1. Field of the Invention
The embodiments described herein relate generally to the field of video display control, and more particularly to the dynamic knee point determination of soft clipping based on backlight dimming ratio.
2. Description of Related Art
Backlight dimming is an extensively used technique in the field of video display control. Energy resource preservation and efficient power consumption management of consumer electronic (CE) devices have led to the incorporation of mechanisms that dim backlights illuminating display images. Backlight dimming may be triggered by certain environmental conditions, or other usage parameters that may allow a video display to function properly without using its maximum power capabilities. In this manner, a reduced power consumption may be realized, leading to longer battery lifetimes (e.g. in the case of laptop computers), less device heating, and overall reduced operation cost of CE devices. One of the challenges faced by designers using backlight dimming is maintaining the quality of the video image displayed under different backlight intensities.

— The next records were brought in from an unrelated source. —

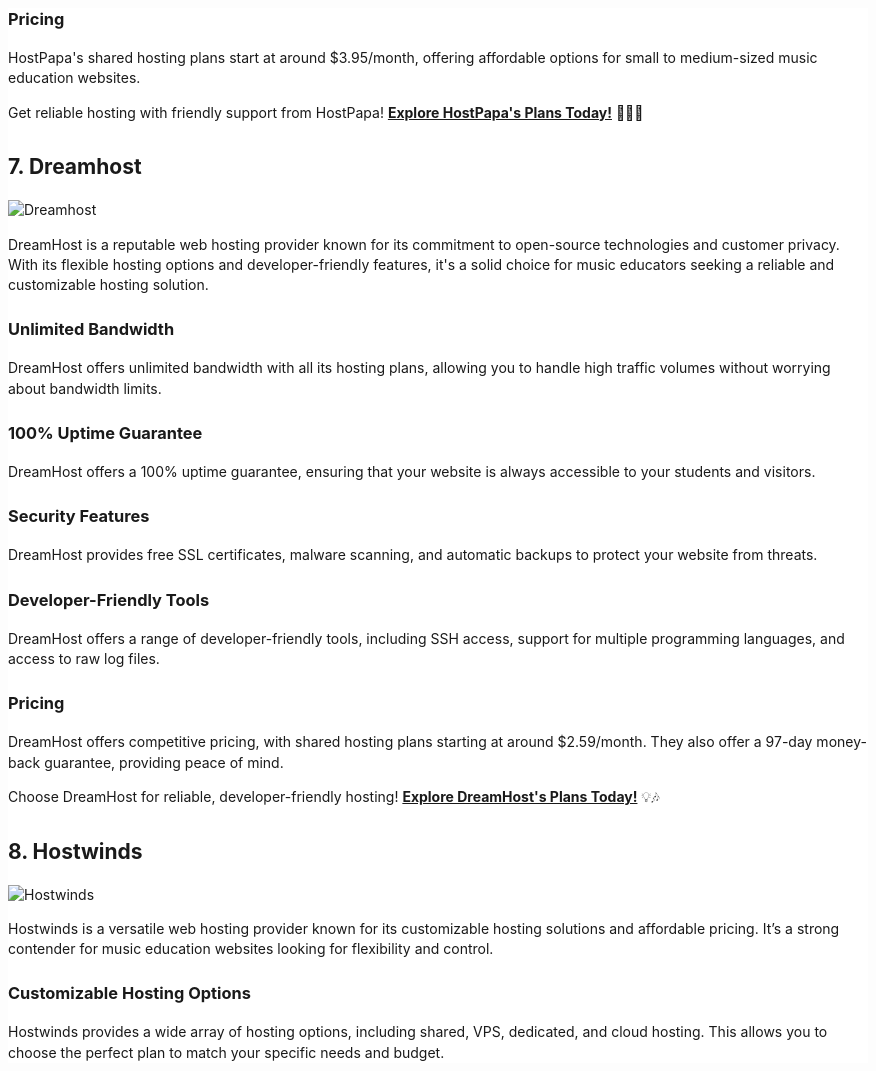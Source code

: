 ### Pricing
HostPapa's shared hosting plans start at around $3.95/month, offering affordable options for small to medium-sized music education websites.

Get reliable hosting with friendly support from HostPapa! **[Explore HostPapa's Plans Today!](https://snipitx.com/hostpapa-jy)** 👨‍💻🎵

## 7. Dreamhost

![Dreamhost](https://i.imgur.com/rXIg8ip.jpeg "Dreamhost Hosting")

DreamHost is a reputable web hosting provider known for its commitment to open-source technologies and customer privacy. With its flexible hosting options and developer-friendly features, it's a solid choice for music educators seeking a reliable and customizable hosting solution.

### Unlimited Bandwidth
DreamHost offers unlimited bandwidth with all its hosting plans, allowing you to handle high traffic volumes without worrying about bandwidth limits.

### 100% Uptime Guarantee
DreamHost offers a 100% uptime guarantee, ensuring that your website is always accessible to your students and visitors.

### Security Features
DreamHost provides free SSL certificates, malware scanning, and automatic backups to protect your website from threats.

### Developer-Friendly Tools
DreamHost offers a range of developer-friendly tools, including SSH access, support for multiple programming languages, and access to raw log files.

### Pricing
DreamHost offers competitive pricing, with shared hosting plans starting at around $2.59/month. They also offer a 97-day money-back guarantee, providing peace of mind.

Choose DreamHost for reliable, developer-friendly hosting! **[Explore DreamHost's Plans Today!](https://snipitx.com/dreamhost-jy)** 💡🎶

## 8. Hostwinds

![Hostwinds](https://i.imgur.com/53aSNXx.jpeg "Hostwinds Hosting")

Hostwinds is a versatile web hosting provider known for its customizable hosting solutions and affordable pricing. It’s a strong contender for music education websites looking for flexibility and control.

### Customizable Hosting Options
Hostwinds provides a wide array of hosting options, including shared, VPS, dedicated, and cloud hosting. This allows you to choose the perfect plan to match your specific needs and budget.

In the case of video displays that make use of liquid crystal (LC) panels, controlling backlight intensity levels may be complemented with control of the LC layer transparency. However, systems currently available commercially provide a simple boost of the transparency of the LC layer. Then, current techniques combine transparency boost with a clipping of pixel transparency once the maximum digital range has been achieved. Thus, commercially available systems present portions of the image having the brightest level attainable, loosing any detail and contrast in those portions, with the consequent loss of image quality. Moreover, the clipping level of the pixel intensity may be fixed for all values of backlight dimming and all contrast conditions of the image being processed. For a video signal streaming multiple frames this may result in a video with varying degree of image quality, which is not desirable.
In order to avoid this problem, some designs provide image-dependent algorithms to regulate the degree of transparency for each pixel according to the particular conditions of an image. This may be achieved by optimizing an image quality factor pixel-to-pixel by comparing the input image with the backlight adjusted image. However, these image-dependent mechanisms involve complex calculations performed for every frame being transferred to the display system. The result is a limited time response for image adjustment, which is not desirable for a video transmission. Furthermore, such configurations need to implement complex algorithms using sophisticated memories and processor chips.
What is needed is a method and an apparatus to compensate for backlight dimming in video displays and maintain the quality of the image being displayed. Furthermore, it is desirable that the method be simple, fast to implement, and dynamically adjustable to different backlight levels.